Em uma embornal colocou a rapadura com farinha e a paçoca de amendoim; na outro a paçoca de carne de sol.
Clotilde tinha tanto afeto por àquela família, que preparou tudo com muito carinho e esmero.
Chegou o dia da viagem...
Senhor Quintiliano se arrumou, colocou o dinheiro de reserva espalhados nos bolsos da ceroula e o do custeio da viagem nos bolso da calça. Dividindo em vários bolsos, como era normal se fazer, para não ficar só em um.
Existiam ali muitos amigos, conhecidos, que mais parecia mais uma festa, de que uma despedida. Todos queriam dar as boas idas, de uma feliz viagem ao amigo.
Já na hora da despedida, seu Quintiliano resolve trocar de calça e assim o fez.
Entrou para o quarto, tirou uma das calças que estava na mala e vestiu; voltou a conferir se o dinheiro estava nos bolso da ceroula. Sua esposa arrumou na mala a calça que havia sido tirada.

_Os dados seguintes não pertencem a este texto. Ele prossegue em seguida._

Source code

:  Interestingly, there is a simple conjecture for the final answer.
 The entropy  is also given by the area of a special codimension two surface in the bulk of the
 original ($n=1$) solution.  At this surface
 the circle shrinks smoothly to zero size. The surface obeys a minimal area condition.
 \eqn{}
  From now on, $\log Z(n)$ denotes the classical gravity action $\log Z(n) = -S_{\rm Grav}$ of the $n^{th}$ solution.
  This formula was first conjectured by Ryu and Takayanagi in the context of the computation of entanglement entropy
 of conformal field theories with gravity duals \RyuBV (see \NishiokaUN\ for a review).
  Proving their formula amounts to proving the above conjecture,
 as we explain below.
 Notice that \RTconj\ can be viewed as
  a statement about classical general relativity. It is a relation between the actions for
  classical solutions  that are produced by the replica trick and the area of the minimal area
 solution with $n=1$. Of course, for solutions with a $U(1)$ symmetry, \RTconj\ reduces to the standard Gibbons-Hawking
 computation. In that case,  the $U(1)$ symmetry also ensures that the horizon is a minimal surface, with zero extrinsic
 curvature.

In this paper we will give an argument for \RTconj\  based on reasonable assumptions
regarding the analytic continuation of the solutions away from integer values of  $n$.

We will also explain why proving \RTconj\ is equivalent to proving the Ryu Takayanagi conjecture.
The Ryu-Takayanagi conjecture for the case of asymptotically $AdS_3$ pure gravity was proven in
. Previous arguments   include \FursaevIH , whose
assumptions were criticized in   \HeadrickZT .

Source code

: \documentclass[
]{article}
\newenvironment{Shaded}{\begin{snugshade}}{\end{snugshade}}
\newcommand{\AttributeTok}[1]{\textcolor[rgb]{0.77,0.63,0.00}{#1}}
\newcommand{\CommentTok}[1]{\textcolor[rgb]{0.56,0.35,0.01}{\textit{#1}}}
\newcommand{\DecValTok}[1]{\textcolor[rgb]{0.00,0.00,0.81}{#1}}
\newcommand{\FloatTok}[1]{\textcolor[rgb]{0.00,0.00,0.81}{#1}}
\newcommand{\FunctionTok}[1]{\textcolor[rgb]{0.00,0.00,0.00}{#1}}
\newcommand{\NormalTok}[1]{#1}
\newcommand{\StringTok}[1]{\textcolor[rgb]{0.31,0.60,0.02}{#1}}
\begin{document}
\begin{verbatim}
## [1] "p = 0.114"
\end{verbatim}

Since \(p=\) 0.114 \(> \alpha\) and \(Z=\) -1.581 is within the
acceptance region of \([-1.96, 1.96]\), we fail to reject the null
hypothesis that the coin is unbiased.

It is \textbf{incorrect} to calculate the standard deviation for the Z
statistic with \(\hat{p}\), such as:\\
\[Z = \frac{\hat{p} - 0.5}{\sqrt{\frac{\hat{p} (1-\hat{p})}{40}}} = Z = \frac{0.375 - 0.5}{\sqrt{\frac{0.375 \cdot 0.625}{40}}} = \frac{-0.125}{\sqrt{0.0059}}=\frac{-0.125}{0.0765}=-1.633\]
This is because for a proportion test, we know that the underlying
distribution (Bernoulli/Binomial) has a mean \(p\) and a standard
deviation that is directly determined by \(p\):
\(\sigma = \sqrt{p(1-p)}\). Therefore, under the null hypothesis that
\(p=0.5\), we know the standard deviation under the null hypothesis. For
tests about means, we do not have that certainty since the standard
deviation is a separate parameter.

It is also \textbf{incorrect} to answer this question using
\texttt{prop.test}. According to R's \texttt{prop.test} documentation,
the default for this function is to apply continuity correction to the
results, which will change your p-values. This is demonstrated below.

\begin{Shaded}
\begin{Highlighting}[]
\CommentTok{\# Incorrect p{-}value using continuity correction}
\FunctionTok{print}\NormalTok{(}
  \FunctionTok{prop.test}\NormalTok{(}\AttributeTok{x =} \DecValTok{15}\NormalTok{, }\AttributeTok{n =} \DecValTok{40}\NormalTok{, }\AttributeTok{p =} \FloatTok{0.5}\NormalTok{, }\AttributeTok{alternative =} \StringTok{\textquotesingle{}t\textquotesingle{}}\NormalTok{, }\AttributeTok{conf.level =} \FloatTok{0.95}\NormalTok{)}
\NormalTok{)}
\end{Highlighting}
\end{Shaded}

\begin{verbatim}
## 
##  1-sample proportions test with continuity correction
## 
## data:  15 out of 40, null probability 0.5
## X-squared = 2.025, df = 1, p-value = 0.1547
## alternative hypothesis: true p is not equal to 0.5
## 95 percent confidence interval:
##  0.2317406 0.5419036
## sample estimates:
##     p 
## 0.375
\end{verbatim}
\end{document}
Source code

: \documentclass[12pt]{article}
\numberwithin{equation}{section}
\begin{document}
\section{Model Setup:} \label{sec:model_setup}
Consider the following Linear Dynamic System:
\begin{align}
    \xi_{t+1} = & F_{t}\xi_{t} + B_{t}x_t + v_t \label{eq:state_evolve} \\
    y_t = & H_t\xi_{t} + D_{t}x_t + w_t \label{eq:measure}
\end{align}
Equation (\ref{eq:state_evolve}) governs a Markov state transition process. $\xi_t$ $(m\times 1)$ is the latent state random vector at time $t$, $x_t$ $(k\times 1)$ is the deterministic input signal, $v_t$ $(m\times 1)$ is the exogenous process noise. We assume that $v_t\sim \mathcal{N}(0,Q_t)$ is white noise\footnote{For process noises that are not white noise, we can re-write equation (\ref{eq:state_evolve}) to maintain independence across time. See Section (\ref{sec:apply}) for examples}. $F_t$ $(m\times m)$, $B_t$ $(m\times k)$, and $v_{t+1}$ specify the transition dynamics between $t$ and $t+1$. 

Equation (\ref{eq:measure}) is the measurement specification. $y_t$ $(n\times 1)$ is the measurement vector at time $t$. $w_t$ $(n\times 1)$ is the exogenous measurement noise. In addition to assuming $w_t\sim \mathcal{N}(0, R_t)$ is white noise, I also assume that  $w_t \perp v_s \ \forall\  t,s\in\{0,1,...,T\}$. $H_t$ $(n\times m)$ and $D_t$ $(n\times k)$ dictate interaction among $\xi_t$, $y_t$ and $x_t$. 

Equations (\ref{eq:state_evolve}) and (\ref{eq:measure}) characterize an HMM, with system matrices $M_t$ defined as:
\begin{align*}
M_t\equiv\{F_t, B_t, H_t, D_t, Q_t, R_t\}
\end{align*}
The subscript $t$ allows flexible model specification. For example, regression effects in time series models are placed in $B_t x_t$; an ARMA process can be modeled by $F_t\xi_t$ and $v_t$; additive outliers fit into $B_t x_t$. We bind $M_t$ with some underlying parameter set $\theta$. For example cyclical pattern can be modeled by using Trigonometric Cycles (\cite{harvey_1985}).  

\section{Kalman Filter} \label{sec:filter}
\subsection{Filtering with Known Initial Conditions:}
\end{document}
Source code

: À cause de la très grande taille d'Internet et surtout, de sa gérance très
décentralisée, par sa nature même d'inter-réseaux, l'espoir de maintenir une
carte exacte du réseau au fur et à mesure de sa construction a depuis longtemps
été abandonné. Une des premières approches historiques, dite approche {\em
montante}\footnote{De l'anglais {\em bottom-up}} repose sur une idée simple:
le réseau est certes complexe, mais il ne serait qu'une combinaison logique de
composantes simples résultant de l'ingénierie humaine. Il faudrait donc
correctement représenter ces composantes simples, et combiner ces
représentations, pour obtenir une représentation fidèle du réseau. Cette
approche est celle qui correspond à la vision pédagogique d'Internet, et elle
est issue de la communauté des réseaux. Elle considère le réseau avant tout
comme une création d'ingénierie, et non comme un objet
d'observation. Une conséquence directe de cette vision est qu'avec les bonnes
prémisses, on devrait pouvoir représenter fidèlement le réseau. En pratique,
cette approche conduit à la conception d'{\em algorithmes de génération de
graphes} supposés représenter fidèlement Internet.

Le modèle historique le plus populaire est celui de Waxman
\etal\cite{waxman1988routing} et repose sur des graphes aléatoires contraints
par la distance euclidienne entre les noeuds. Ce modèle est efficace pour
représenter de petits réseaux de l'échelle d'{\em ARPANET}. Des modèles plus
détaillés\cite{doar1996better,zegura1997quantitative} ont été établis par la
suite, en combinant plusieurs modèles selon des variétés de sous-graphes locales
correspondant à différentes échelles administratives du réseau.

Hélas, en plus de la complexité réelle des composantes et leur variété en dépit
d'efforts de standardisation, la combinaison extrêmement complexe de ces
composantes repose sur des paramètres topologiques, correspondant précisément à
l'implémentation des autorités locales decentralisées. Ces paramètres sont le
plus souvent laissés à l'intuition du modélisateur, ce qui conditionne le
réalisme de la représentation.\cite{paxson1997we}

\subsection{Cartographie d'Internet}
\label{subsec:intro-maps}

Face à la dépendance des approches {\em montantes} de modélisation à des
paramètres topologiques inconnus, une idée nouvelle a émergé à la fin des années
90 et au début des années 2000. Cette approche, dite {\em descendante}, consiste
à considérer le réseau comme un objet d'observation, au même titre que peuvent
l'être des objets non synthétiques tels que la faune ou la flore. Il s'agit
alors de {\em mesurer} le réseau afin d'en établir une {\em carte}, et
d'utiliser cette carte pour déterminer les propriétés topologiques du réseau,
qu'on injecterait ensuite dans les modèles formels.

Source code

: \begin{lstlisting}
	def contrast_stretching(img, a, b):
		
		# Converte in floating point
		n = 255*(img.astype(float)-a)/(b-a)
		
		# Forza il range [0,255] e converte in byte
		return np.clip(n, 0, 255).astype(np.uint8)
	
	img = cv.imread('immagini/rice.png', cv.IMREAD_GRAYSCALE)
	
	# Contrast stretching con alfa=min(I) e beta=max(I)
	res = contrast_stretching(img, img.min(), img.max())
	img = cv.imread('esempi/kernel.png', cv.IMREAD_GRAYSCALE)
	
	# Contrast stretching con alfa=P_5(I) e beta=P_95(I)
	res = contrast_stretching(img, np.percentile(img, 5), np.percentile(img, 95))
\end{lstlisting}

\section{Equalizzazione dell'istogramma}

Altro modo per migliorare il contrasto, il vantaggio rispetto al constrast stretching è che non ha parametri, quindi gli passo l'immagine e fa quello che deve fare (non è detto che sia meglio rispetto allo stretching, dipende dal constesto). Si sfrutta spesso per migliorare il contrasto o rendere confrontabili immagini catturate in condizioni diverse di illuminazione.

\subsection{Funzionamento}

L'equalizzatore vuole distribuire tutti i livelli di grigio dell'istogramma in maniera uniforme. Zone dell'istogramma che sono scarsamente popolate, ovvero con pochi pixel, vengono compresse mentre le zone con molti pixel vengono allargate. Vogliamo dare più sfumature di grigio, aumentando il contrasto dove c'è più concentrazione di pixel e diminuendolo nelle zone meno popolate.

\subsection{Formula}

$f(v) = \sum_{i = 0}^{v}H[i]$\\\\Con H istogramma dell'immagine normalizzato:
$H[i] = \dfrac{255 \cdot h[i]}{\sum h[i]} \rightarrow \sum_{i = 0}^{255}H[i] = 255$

Nesse instante, os outros companheiros de viagem foram chegando e ele começou as despedidas: abraça um, abraço outro; recomendações daqui, recomendações dali, etc. e volta a conferir se não está esquecendo nada. Enfia novamente as mãos nos bolsos da calça para dar uma conferida no dinheiro e leva um susto, o dinheiro!... não estava lá, os bolsos estavam vazios...
E começou o tal de quem foi...o dinheiro estava qui...quem será que pegou o dinheiro...Foi àquela situação sem graça e constrangedoura.
Acabou sobrando para Mariazinha, suspeitaram dela... Ela juntamente com a mãe, eram as únicas pessoas de fora que teria acesso aos cômodos íntimos da casa, no caso os quartos.
A mãe – Clotilde - estava fora de suspeita, já trabalhava ali há muitos anos, tinha a confiança de todos e ela, embora uma criança e ainda, com todos os predicados de quem se sentia parte daquela família, foi em quem recaiu toda a suspeita.
Dona Conceição não sabia o que dizer, o que pensar.
Apertaram a coitadinha da menina e ela, sem saber direito o que estava acontecendo, a gravidade daquilo tudo, pois nem conhecia dinheiro direito, negava veementemente que não havia pegado dinheiro algum.
Clotilde carinhosa que era e conhecedora da filha que tinha, abraçou a filha e disse: a minha filha num é ladrona não, seu Quintiliano.
E o pai de Mariazinha, senhor Clemente disse: nós é pobre mas não é ladrão não.
Foi uma situação constrangedoura, todo mundo olhando para o outro e perguntando quem teria sido.
Mas enfim, o dinheiro não apareceu e senhor Quintiliano seguiu sua viagem.
Daquele instante em diante, Clotilde não mais voltou à casa de dona Conceição. O ocorrido foi muito constrangedor e os deixaram muito tristes. Eles que sempre tiveram tanta consideração por àquela família, agora carregavam o peso da desconfiança dos mesmos, pois se desconfiaram da filha, era o mesmo que desconfiar deles.
O assunto correu pelo lugarejo e por um bom tempo não se fala em outra coisa que não fosse quem pegou o dinheiro do senhor Quitiliano.
Mas nada como um dia atrás do outro e assim, o assunto foi se dissolvendo.
Passados pouco mais de 2 meses, dona Conceição recebe carta do marido dizendo que o dinheiro havia aparecido, estava nos bolsos da calça que ele havia trocado...
Bem, o que estava feito, estava feito. Restava agora ela pedir desculpas.
E assim o fez. Toda envergonhada se dirigiu até a casa de Clotilde para dar a notícia e pedir desculpas. Desculpas aceitas, mas não foi mais como dantes.